Virus puts UK's milkmen back in vogue

Britain's traditional milkmen in their electric-owered vans have seen a surge in business

Britain's largest milk delivery firm on Monday said it has seen a surge in business because of the coronavirus outbreak, as shoppers shun supermarkets for doorstep deliveries.

Milk & More said it has added 25,000 customers and is recruiting 100 milkmen and women to help deal with the extra demand, after a government call for social distancing measures.

Milkmen and women were once a familiar daily sight on British streets before dawn, delivering pint bottles of fresh milk from crates carried on electric-powered open-sided vans or floats.

Trade association Dairy UK said 89 percent of all milk bought in Britain in 1980 was on the doorstep but many firms closed because of changing consumer habits, and cheaper competition from supermarkets.

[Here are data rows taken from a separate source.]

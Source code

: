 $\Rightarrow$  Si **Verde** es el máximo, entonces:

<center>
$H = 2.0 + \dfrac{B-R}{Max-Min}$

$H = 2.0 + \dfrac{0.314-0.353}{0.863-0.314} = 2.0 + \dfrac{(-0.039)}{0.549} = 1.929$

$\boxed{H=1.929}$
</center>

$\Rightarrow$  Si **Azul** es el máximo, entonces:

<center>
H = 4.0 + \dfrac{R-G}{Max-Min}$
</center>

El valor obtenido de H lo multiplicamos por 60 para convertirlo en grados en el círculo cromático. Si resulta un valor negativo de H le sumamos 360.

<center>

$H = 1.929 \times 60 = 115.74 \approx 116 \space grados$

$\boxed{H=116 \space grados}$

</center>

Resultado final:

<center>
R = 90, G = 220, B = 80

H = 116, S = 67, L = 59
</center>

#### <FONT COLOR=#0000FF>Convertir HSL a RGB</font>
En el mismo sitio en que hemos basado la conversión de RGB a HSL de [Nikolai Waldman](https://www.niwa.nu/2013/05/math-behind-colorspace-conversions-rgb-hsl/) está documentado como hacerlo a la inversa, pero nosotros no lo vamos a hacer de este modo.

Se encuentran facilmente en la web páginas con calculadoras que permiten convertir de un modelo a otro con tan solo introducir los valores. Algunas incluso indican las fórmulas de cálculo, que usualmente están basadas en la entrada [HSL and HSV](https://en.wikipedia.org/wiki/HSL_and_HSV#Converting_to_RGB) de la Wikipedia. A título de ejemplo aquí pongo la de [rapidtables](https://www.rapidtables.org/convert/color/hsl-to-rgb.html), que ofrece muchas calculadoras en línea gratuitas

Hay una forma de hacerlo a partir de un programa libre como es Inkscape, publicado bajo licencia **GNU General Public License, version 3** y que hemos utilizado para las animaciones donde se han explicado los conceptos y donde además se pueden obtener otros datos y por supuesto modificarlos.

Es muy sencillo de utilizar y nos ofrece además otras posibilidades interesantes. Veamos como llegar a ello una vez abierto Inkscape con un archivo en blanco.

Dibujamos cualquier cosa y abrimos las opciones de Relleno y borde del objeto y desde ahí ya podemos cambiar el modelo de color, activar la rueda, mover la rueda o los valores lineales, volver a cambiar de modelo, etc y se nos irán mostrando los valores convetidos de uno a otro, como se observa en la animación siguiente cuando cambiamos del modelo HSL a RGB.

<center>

In the mid-1990s, just 30 percent of milk was still delivered, falling to 2.8 percent in 2015. Many of the customers are elderly.

Now as COVID-19 spreads, and the government recommends people stay at home to avoid close-contact transmission, Milk & More chief executive Patrick Muller said the service is back in vogue.

"We have been at the heart of the communities in which we serve for decades, but potentially we have never had such an important role as we do now in this current health crisis," he added.

"The milk has gone berserk," added milkman Colin Henderson, from Chester-le-Street in northeast England, who has been in the job for 40 years.

"I have got a pile of notes from customers and my round is taking an extra hour every day now. The dairy I work with said it is just manic...

"I just hope that after this is finished that people stay with us."

Britain's remaining milk delivery companies have been forced to adapt in recent years, and online orders have replaced rolled-up notes inside used bottles.

Many have diversified by adding grocery items to deliveries, from bread, bacon and eggs to toilet roll and even compost.